START Data for the task

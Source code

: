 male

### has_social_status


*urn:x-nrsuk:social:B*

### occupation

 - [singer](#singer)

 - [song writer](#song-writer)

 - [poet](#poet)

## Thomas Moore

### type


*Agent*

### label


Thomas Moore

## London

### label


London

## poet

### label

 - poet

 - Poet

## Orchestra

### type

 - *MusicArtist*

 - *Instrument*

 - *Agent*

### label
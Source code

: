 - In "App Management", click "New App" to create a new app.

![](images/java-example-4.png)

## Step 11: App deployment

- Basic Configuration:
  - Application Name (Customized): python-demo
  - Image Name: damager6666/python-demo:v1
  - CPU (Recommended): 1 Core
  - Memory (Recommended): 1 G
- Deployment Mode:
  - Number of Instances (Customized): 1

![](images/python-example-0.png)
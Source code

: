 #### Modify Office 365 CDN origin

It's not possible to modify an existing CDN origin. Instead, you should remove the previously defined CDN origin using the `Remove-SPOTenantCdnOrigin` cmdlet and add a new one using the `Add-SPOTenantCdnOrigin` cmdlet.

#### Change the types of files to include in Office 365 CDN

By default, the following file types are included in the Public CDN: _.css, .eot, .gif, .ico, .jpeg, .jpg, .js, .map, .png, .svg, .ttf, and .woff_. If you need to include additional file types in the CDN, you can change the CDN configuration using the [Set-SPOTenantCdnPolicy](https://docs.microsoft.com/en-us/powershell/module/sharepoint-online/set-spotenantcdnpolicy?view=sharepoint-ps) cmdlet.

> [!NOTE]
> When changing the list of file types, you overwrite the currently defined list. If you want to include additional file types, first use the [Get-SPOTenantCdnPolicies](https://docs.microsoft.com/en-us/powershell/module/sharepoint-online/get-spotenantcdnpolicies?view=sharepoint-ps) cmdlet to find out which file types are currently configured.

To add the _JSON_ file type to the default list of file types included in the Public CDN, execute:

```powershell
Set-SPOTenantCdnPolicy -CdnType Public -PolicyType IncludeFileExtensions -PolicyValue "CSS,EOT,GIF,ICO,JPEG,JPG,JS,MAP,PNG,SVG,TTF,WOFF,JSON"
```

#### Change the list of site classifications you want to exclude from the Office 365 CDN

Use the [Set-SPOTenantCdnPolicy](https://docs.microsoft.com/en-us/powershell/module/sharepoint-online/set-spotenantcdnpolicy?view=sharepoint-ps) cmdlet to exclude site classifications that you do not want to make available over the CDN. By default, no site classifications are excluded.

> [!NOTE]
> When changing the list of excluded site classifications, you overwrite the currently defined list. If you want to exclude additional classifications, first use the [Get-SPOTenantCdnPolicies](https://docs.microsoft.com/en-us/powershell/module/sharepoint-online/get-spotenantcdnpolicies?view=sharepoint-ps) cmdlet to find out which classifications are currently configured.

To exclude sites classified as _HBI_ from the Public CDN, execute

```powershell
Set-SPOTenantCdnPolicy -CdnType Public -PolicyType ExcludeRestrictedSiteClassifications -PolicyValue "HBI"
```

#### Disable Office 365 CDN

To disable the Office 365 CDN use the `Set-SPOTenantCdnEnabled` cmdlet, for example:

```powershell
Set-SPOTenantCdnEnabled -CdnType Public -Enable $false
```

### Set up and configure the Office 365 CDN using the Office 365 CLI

END Data for the task

▶ _What is required_:
Pull out the lines above in which the word "Recommended" appears.

▶ _Solution for this problem_:
  - CPU (Recommended): 1 Core
  - Memory (Recommended): 1 G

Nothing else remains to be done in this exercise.